Only lines holding "Returns" are wanted; copy each of them from the records below.

::: EXERCISE MATERIALS :::

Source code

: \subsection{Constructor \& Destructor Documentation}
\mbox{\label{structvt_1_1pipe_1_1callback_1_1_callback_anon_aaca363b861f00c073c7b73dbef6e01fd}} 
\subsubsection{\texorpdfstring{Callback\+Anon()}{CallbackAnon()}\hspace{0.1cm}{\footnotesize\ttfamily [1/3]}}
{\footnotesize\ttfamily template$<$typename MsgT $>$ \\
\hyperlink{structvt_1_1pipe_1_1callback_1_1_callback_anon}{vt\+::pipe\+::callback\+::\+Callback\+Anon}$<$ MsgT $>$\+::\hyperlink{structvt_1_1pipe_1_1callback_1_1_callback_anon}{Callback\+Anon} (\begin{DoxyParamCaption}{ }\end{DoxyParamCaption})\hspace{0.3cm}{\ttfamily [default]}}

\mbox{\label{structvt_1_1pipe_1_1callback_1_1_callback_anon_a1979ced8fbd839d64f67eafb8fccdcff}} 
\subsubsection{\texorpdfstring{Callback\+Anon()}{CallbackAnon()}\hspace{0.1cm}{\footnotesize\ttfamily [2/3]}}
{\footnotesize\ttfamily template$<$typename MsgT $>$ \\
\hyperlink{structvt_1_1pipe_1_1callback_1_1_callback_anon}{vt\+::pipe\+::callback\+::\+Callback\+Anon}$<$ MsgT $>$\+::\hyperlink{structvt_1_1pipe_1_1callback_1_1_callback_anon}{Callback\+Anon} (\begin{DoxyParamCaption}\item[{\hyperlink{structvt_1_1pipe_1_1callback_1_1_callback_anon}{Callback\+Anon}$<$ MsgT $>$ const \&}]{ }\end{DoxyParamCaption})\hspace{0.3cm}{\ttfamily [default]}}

:::
::: EXERCISE MATERIALS :::

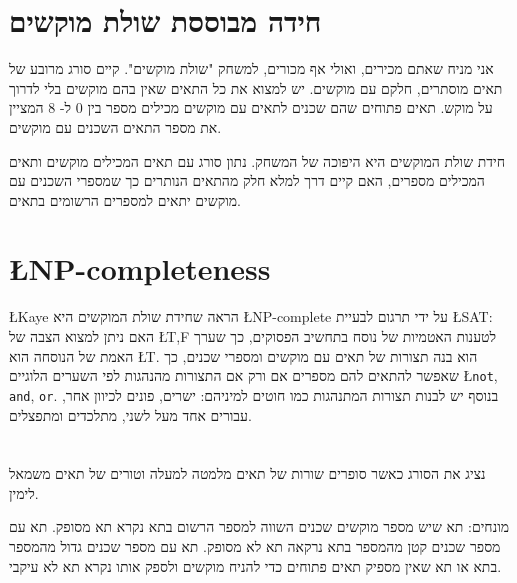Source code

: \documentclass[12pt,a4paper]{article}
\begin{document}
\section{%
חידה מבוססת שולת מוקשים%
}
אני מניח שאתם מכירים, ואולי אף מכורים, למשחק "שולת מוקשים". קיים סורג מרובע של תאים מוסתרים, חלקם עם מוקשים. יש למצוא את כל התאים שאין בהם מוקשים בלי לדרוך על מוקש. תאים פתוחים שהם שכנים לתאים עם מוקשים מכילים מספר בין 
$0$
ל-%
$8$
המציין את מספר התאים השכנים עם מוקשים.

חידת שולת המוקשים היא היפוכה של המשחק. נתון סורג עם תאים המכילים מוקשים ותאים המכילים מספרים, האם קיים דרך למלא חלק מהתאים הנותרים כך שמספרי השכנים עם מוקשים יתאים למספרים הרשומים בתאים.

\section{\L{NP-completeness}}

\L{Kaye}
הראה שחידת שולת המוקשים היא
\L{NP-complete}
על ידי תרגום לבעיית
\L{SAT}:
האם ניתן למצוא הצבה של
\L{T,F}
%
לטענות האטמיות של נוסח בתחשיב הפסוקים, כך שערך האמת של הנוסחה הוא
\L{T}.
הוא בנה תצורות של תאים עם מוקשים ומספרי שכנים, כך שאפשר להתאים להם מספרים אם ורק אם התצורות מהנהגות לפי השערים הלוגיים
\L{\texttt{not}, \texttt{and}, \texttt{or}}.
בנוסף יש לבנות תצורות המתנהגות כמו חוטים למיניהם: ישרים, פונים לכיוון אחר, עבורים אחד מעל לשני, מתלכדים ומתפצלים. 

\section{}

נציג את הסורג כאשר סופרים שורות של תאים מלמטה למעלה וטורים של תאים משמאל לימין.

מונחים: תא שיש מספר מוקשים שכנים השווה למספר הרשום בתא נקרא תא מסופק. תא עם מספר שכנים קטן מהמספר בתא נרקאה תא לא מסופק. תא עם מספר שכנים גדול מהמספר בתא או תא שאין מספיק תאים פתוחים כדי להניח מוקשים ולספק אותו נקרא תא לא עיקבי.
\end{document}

:::
::: EXERCISE MATERIALS :::

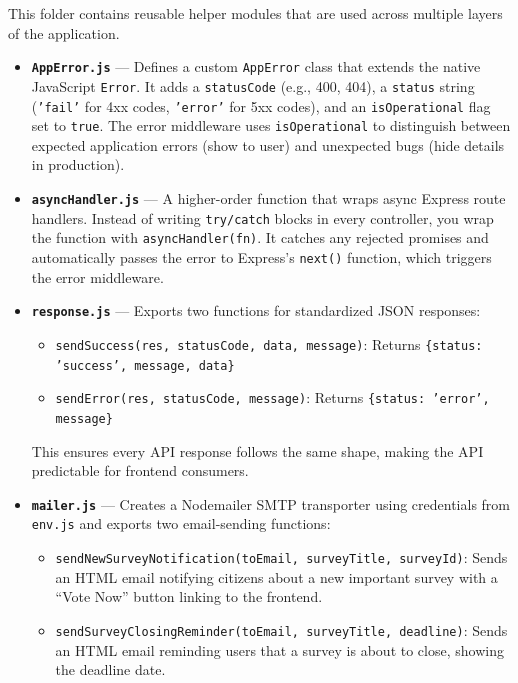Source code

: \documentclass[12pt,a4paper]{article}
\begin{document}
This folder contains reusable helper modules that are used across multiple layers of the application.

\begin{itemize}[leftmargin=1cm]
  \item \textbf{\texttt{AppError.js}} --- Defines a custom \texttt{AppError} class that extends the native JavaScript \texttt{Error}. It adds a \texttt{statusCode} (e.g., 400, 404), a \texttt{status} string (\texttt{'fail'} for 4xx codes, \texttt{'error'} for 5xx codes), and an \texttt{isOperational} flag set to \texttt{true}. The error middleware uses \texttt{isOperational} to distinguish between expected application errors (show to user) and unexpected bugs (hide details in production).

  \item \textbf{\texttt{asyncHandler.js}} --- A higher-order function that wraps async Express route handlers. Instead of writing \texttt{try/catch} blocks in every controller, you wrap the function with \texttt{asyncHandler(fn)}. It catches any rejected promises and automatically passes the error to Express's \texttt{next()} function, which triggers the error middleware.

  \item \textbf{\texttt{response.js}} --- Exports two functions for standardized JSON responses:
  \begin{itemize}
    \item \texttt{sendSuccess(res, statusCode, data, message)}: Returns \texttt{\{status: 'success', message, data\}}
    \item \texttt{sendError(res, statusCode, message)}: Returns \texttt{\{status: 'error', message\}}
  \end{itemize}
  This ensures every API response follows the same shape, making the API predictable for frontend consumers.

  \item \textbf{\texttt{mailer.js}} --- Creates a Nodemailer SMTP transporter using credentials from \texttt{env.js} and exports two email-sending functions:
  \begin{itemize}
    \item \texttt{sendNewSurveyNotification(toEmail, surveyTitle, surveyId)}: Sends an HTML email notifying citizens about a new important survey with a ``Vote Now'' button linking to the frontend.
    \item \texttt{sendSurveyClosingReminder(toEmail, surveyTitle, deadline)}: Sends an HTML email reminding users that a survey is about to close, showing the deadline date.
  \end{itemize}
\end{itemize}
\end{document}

:::

= EXERCISE OUTPUT =
    \item \texttt{sendSuccess(res, statusCode, data, message)}: Returns \texttt{\{status: 'success', message, data\}}
    \item \texttt{sendError(res, statusCode, message)}: Returns \texttt{\{status: 'error', message\}}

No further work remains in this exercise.